• **To do**: For the records below, copy exactly the span that begins at the line containing "I have many" and stops after the line containing "- Test execution time trends", minus any pictures.

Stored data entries
★ ★ ★ ★ ★

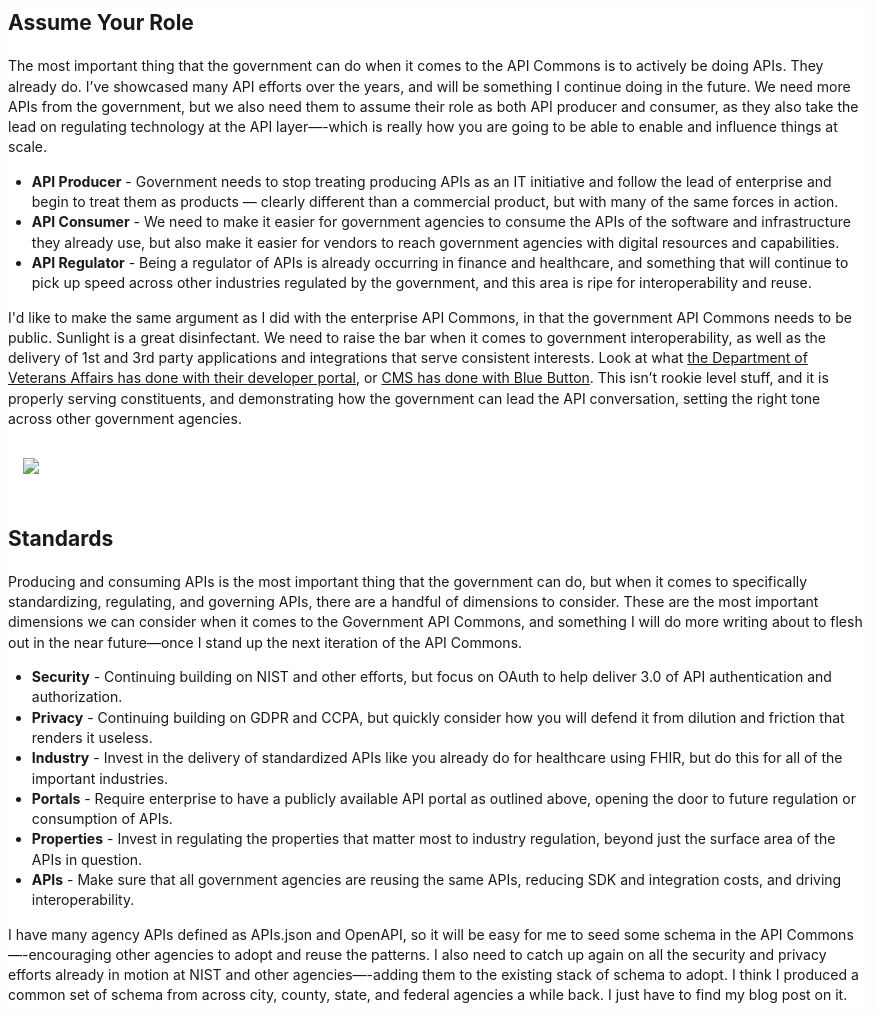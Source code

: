 ## Assume Your Role
The most important thing that the government can do when it comes to the API Commons is to actively be doing APIs. They already do. I’ve showcased many API efforts over the years, and will be something I continue doing in the future. We need more APIs from the government, but we also need them to assume their role as both API producer and consumer, as they also take the lead on regulating technology at the API layer—-which is really how you are going to be able to enable and influence things at scale.

- **API Producer** - Government needs to stop treating producing APIs as an IT initiative and follow the lead of enterprise and begin to treat them as products — clearly different than a commercial product, but with many of the same forces in action.
- **API Consumer** - We need to make it easier for government agencies to consume the APIs of the software and infrastructure they already use, but also make it easier for vendors to reach government agencies with digital resources and capabilities.
- **API Regulator** - Being a regulator of APIs is already occurring in finance and healthcare, and something that will continue to pick up speed across other industries regulated by the government, and this area is ripe for interoperability and reuse.

I'd like to make the same argument as I did with the enterprise API Commons, in that the government API Commons needs to be public. Sunlight is a great disinfectant. We need to raise the bar when it comes to government interoperability, as well as the delivery of 1st and 3rd party applications and integrations that serve consistent interests. Look at what [the Department of Veterans Affairs has done with their developer portal](https://developer.va.gov/), or [CMS has done with Blue Button](https://bluebutton.cms.gov/). This isn’t rookie level stuff, and it is properly serving constituents, and demonstrating how the government can lead the API conversation, setting the right tone across other government agencies.

<img src="https://kinlane-productions2.s3.amazonaws.com/algorotoscope-master/john-wayne-the-searchers-statue-supreme-court.jpg" width="100%" style="padding: 15px;">

## Standards
Producing and consuming APIs is the most important thing that the government can do, but when it comes to specifically standardizing, regulating, and governing APIs, there are a handful of dimensions to consider. These are the most important dimensions we can consider when it comes to the Government API Commons, and something I will do more writing about to flesh out in the near future—once I stand up the next iteration of the API Commons.

- **Security** - Continuing building on NIST and other efforts, but focus on OAuth to help deliver 3.0 of API authentication and authorization.
- **Privacy** - Continuing building on GDPR and CCPA, but quickly consider how you will defend it from dilution and friction that renders it useless.
- **Industry** - Invest in the delivery of standardized APIs like you already do for healthcare using FHIR, but do this for all of the important industries. 
- **Portals** - Require enterprise to have a publicly available API portal as outlined above, opening the door to future regulation or consumption of APIs.
- **Properties** - Invest in regulating the properties that matter most to industry regulation, beyond just the surface area of the APIs in question.
- **APIs** - Make sure that all government agencies are reusing the same APIs, reducing SDK and integration costs, and driving interoperability.

I have many agency APIs defined as APIs.json and OpenAPI, so it will be easy for me to seed some schema in the API Commons—-encouraging other agencies to adopt and reuse the patterns. I also need to catch up again on all the security and privacy efforts already in motion at NIST and other agencies—-adding them to the existing stack of schema to adopt. I think I produced a common set of schema from across city, county, state, and federal agencies a while back. I just have to find my blog post on it.
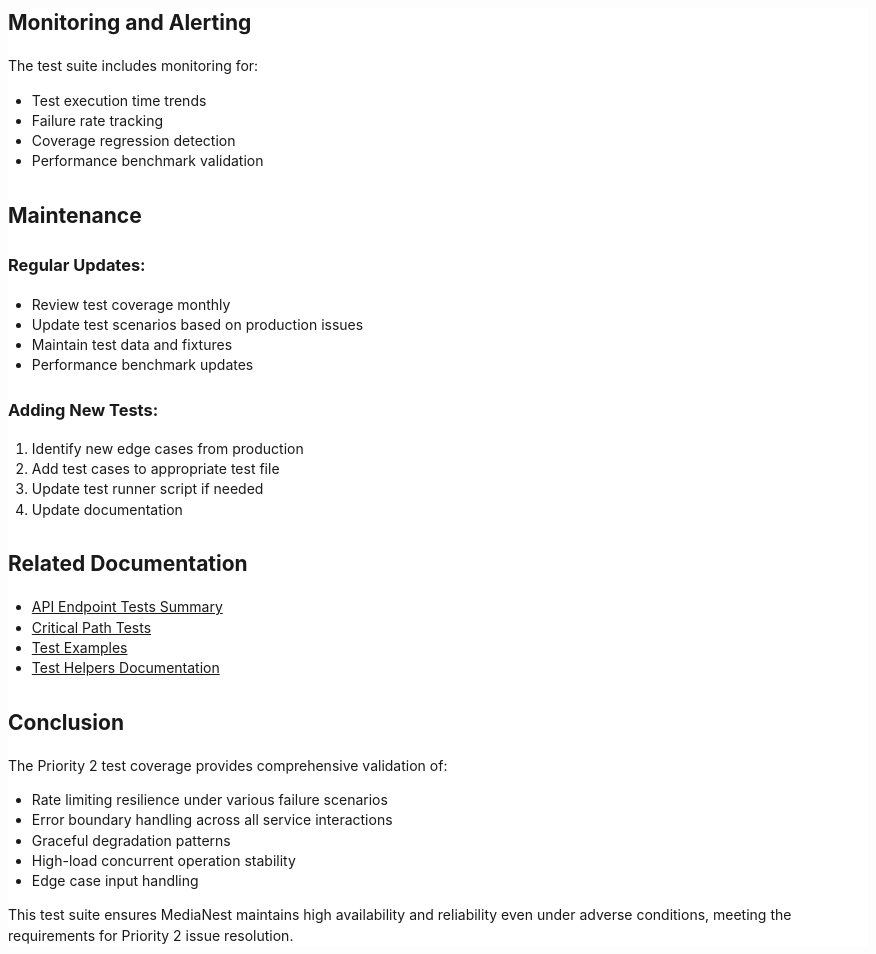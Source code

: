 ## Monitoring and Alerting

The test suite includes monitoring for:

- Test execution time trends
- Failure rate tracking
- Coverage regression detection
- Performance benchmark validation

## Maintenance

### Regular Updates:

- Review test coverage monthly
- Update test scenarios based on production issues
- Maintain test data and fixtures
- Performance benchmark updates

### Adding New Tests:

1. Identify new edge cases from production
2. Add test cases to appropriate test file
3. Update test runner script if needed
4. Update documentation

## Related Documentation

- [API Endpoint Tests Summary](./API_ENDPOINT_TESTS_SUMMARY.md)
- [Critical Path Tests](./integration/critical-paths/TEST_SUMMARY.md)
- [Test Examples](./examples/README.md)
- [Test Helpers Documentation](./helpers/README.md)

## Conclusion

The Priority 2 test coverage provides comprehensive validation of:

- Rate limiting resilience under various failure scenarios
- Error boundary handling across all service interactions
- Graceful degradation patterns
- High-load concurrent operation stability
- Edge case input handling

This test suite ensures MediaNest maintains high availability and reliability even under adverse conditions, meeting the requirements for Priority 2 issue resolution.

★ ★ ★ ★ ★

• **Exercise output**:
I have many agency APIs defined as APIs.json and OpenAPI, so it will be easy for me to seed some schema in the API Commons—-encouraging other agencies to adopt and reuse the patterns. I also need to catch up again on all the security and privacy efforts already in motion at NIST and other agencies—-adding them to the existing stack of schema to adopt. I think I produced a common set of schema from across city, county, state, and federal agencies a while back. I just have to find my blog post on it.
Source code

: ## Monitoring and Alerting

The test suite includes monitoring for:

- Test execution time trends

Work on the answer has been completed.